■ Task prompt ■
Exactly the lines below from the one with "[in] 소스 제어 플러그" up to and including the one with "액세스 문제가 있습니다.|" make up the answer, with nothing else added.

■ The data ■
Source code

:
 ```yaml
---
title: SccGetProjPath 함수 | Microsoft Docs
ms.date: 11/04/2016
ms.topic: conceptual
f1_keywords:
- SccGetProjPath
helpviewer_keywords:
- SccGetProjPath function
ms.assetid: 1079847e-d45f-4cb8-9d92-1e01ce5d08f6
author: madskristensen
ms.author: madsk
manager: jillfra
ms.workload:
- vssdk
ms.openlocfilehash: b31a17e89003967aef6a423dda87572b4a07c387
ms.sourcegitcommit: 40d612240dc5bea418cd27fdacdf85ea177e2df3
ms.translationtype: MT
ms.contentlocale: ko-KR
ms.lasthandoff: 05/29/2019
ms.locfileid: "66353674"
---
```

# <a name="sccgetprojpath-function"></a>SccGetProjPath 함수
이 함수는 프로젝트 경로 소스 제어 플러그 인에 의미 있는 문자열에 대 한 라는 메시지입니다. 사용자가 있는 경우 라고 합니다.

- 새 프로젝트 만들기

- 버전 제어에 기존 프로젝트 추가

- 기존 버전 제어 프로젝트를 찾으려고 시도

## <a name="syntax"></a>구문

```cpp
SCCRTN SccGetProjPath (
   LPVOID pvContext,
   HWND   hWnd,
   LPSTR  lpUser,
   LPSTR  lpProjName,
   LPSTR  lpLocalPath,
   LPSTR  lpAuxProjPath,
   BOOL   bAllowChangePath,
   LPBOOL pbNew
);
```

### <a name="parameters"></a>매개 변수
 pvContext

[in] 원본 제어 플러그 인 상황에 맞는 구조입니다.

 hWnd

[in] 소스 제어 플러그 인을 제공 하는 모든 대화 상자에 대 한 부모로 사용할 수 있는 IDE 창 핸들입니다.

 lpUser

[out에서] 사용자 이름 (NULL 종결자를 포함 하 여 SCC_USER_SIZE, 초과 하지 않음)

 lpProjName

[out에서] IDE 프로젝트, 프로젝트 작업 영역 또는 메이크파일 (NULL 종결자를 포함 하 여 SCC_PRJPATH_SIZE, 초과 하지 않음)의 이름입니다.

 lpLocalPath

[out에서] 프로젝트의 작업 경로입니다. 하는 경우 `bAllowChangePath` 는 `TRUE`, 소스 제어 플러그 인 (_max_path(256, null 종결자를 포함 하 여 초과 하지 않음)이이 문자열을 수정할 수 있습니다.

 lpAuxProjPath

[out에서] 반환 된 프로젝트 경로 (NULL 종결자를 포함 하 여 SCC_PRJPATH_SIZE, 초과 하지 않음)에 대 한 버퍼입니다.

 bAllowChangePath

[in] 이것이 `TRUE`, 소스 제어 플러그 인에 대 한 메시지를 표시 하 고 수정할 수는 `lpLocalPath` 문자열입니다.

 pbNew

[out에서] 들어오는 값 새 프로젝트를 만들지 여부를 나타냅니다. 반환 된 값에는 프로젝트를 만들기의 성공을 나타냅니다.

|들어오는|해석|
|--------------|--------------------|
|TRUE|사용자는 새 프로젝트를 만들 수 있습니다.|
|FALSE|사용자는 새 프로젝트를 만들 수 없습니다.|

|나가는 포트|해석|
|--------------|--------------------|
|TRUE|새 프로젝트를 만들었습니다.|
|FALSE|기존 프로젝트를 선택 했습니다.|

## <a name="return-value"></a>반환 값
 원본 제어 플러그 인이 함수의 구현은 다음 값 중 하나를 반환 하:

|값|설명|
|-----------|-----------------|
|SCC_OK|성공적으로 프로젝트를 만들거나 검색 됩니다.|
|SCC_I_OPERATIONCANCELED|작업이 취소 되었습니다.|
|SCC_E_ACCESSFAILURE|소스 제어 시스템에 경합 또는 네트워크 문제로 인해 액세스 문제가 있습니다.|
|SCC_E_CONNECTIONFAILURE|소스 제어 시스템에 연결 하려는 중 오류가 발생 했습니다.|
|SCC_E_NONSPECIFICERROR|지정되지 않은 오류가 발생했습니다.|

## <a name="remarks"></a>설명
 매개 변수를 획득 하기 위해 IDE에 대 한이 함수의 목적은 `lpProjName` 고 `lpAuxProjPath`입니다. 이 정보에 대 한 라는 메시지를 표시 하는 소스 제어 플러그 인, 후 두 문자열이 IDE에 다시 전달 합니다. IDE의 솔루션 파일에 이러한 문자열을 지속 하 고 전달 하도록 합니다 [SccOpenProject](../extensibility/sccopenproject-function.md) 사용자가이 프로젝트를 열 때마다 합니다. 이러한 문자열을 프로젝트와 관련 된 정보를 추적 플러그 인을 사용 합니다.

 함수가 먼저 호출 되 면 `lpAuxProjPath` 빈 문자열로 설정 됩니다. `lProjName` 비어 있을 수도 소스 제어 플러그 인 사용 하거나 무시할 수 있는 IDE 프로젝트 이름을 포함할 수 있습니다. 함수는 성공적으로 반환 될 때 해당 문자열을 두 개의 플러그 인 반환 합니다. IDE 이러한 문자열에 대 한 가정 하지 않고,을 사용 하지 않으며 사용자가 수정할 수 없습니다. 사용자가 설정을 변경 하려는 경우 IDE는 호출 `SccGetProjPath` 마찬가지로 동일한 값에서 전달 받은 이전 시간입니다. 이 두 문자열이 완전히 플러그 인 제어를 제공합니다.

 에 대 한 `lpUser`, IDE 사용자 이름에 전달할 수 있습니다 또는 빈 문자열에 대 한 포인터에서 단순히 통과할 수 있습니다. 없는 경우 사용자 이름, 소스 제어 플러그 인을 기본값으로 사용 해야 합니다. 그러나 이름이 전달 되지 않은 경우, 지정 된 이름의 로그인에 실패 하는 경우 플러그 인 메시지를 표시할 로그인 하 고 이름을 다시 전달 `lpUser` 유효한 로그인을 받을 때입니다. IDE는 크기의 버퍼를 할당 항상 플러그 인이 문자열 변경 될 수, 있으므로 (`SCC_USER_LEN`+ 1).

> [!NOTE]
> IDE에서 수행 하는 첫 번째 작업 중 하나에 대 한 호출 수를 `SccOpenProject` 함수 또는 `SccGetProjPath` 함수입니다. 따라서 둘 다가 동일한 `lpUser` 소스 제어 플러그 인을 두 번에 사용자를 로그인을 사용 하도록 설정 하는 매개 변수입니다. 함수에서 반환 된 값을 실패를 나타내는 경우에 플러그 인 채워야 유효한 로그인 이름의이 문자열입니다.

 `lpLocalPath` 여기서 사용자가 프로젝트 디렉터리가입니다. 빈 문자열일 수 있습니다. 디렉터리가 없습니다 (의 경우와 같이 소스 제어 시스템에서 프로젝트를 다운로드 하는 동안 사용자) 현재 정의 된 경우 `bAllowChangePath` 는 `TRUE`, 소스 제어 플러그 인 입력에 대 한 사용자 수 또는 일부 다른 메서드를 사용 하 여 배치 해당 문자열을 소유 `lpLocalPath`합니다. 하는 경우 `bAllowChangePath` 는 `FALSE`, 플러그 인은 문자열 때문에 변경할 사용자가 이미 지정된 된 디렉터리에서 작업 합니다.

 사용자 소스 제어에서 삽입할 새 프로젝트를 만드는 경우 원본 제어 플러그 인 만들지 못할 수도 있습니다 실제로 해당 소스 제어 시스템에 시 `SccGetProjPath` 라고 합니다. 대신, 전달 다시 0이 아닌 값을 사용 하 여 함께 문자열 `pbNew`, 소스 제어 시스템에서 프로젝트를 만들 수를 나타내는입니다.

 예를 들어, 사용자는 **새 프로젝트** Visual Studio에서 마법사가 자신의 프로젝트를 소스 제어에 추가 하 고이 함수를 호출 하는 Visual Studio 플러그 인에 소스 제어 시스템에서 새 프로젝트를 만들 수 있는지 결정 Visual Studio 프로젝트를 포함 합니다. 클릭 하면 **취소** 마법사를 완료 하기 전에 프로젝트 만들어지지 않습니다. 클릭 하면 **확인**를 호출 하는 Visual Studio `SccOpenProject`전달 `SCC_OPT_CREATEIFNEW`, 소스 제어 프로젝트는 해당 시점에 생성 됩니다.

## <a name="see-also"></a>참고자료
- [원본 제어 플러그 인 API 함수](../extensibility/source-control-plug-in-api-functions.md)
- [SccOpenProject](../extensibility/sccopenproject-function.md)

■ Answer to this task ■
[in] 소스 제어 플러그 인을 제공 하는 모든 대화 상자에 대 한 부모로 사용할 수 있는 IDE 창 핸들입니다.

 lpUser

[out에서] 사용자 이름 (NULL 종결자를 포함 하 여 SCC_USER_SIZE, 초과 하지 않음)

 lpProjName

[out에서] IDE 프로젝트, 프로젝트 작업 영역 또는 메이크파일 (NULL 종결자를 포함 하 여 SCC_PRJPATH_SIZE, 초과 하지 않음)의 이름입니다.

 lpLocalPath

[out에서] 프로젝트의 작업 경로입니다. 하는 경우 `bAllowChangePath` 는 `TRUE`, 소스 제어 플러그 인 (_max_path(256, null 종결자를 포함 하 여 초과 하지 않음)이이 문자열을 수정할 수 있습니다.

 lpAuxProjPath

[out에서] 반환 된 프로젝트 경로 (NULL 종결자를 포함 하 여 SCC_PRJPATH_SIZE, 초과 하지 않음)에 대 한 버퍼입니다.

 bAllowChangePath

[in] 이것이 `TRUE`, 소스 제어 플러그 인에 대 한 메시지를 표시 하 고 수정할 수는 `lpLocalPath` 문자열입니다.

 pbNew

[out에서] 들어오는 값 새 프로젝트를 만들지 여부를 나타냅니다. 반환 된 값에는 프로젝트를 만들기의 성공을 나타냅니다.

|들어오는|해석|
|--------------|--------------------|
|TRUE|사용자는 새 프로젝트를 만들 수 있습니다.|
|FALSE|사용자는 새 프로젝트를 만들 수 없습니다.|

|나가는 포트|해석|
|--------------|--------------------|
|TRUE|새 프로젝트를 만들었습니다.|
|FALSE|기존 프로젝트를 선택 했습니다.|

## <a name="return-value"></a>반환 값
 원본 제어 플러그 인이 함수의 구현은 다음 값 중 하나를 반환 하:

|값|설명|
|-----------|-----------------|
|SCC_OK|성공적으로 프로젝트를 만들거나 검색 됩니다.|
|SCC_I_OPERATIONCANCELED|작업이 취소 되었습니다.|
|SCC_E_ACCESSFAILURE|소스 제어 시스템에 경합 또는 네트워크 문제로 인해 액세스 문제가 있습니다.|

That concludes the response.